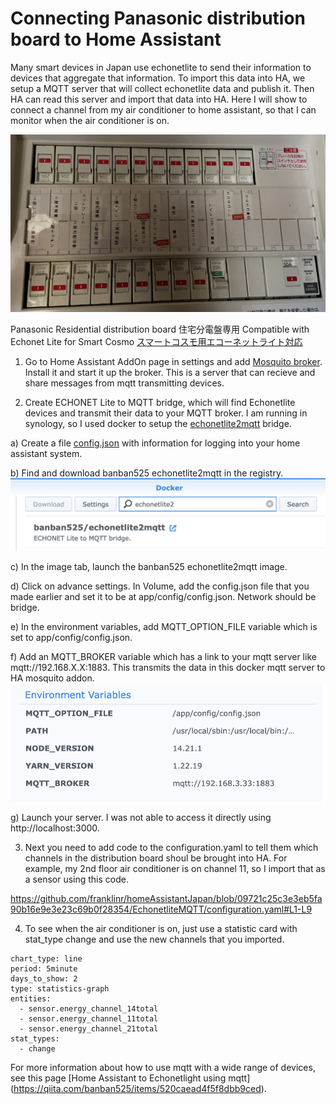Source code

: # Connecting Panasonic distribution board to Home Assistant

Many smart devices in Japan use echonetlite to send their information to devices that aggregate that information.  To import this data into HA, we setup a MQTT server that will collect echonetlite data and publish it.  Then HA can read this server and import that data into HA.  Here I will show to connect a channel from my air conditioner to home assistant, so that I can monitor when the air conditioner is on.

![Dashboard](https://github.com/franklinr/homeAssistantJapan/blob/57bfbd12f37f9a588ebf6e8ff24417e4a017e4e9/EchonetliteMQTT/distboard.JPG)

Panasonic Residential distribution board 
住宅分電盤専用 
Compatible with Echonet Lite for Smart Cosmo
[スマートコスモ用エコーネットライト対応](https://www2.panasonic.biz/jp/densetsu/denro/compact21/smartcosmo/hems/)

1) Go to Home Assistant AddOn page in settings and add [Mosquito broker](https://github.com/home-assistant/addons/tree/master/mosquitto).  Install it and start it up the broker.  This is a server that can recieve and share messages from mqtt transmitting devices.

2) Create ECHONET Lite to MQTT bridge, which will find Echonetlite devices and transmit their data to your MQTT broker.  I am running in synology, so I used docker to setup the [echonetlite2mqtt](https://github.com/banban525/echonetlite2mqtt) bridge.

  a) Create a file [config.json](https://github.com/franklinr/homeAssistantJapan/blob/09721c25c3e3eb5fa90b16e9e3e23c69b0f28354/EchonetliteMQTT/config.json) with information for logging into your home assistant system.

  b) Find and download banban525 echonetlite2mqtt in the registry.
  ![registry](https://github.com/franklinr/homeAssistantJapan/blob/09721c25c3e3eb5fa90b16e9e3e23c69b0f28354/EchonetliteMQTT/registry.png)
  
  c) In the image tab, launch the banban525 echonetlite2mqtt image. 
  
  d) Click on advance settings.  In Volume, add the config.json file that you made earlier and set it to be at app/config/config.json.  Network should be bridge.
  
  e) In the environment variables, add MQTT_OPTION_FILE variable which is set to app/config/config.json.
  
  f) Add an MQTT_BROKER variable which has a link to your mqtt server like mqtt://192.168.X.X:1883.  This transmits the data in this docker mqtt server to HA mosquito addon.
  ![variables](https://github.com/franklinr/homeAssistantJapan/blob/09721c25c3e3eb5fa90b16e9e3e23c69b0f28354/EchonetliteMQTT/env.png)
  
  g) Launch your server. I was not able to access it directly using http://localhost:3000.
  
3) Next you need to add code to the configuration.yaml to tell them which channels in the distribution board shoul be brought into HA.  For example, my 2nd floor air conditioner is on channel 11, so I import that as a sensor using this code.

https://github.com/franklinr/homeAssistantJapan/blob/09721c25c3e3eb5fa90b16e9e3e23c69b0f28354/EchonetliteMQTT/configuration.yaml#L1-L9

4) To see when the air conditioner is on, just use a statistic card with stat_type change and use the new channels that you imported.
```
chart_type: line
period: 5minute
days_to_show: 2
type: statistics-graph
entities:
  - sensor.energy_channel_14total
  - sensor.energy_channel_11total
  - sensor.energy_channel_21total
stat_types:
  - change
```

For more information about how to use mqtt with a wide range of devices, see this page [Home Assistant to Echonetlight using mqtt] (https://qiita.com/banban525/items/520caead4f5f8dbb9ced).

Description of the task
Copy the entries above exactly, but only from the line holding "Compatible with Echonet Lite for Smart Cosmo" through the line holding "[スマートコスモ用エコーネッ", both included.

Problem solution
Compatible with Echonet Lite for Smart Cosmo
[スマートコスモ用エコーネットライト対応](https://www2.panasonic.biz/jp/densetsu/denro/compact21/smartcosmo/hems/)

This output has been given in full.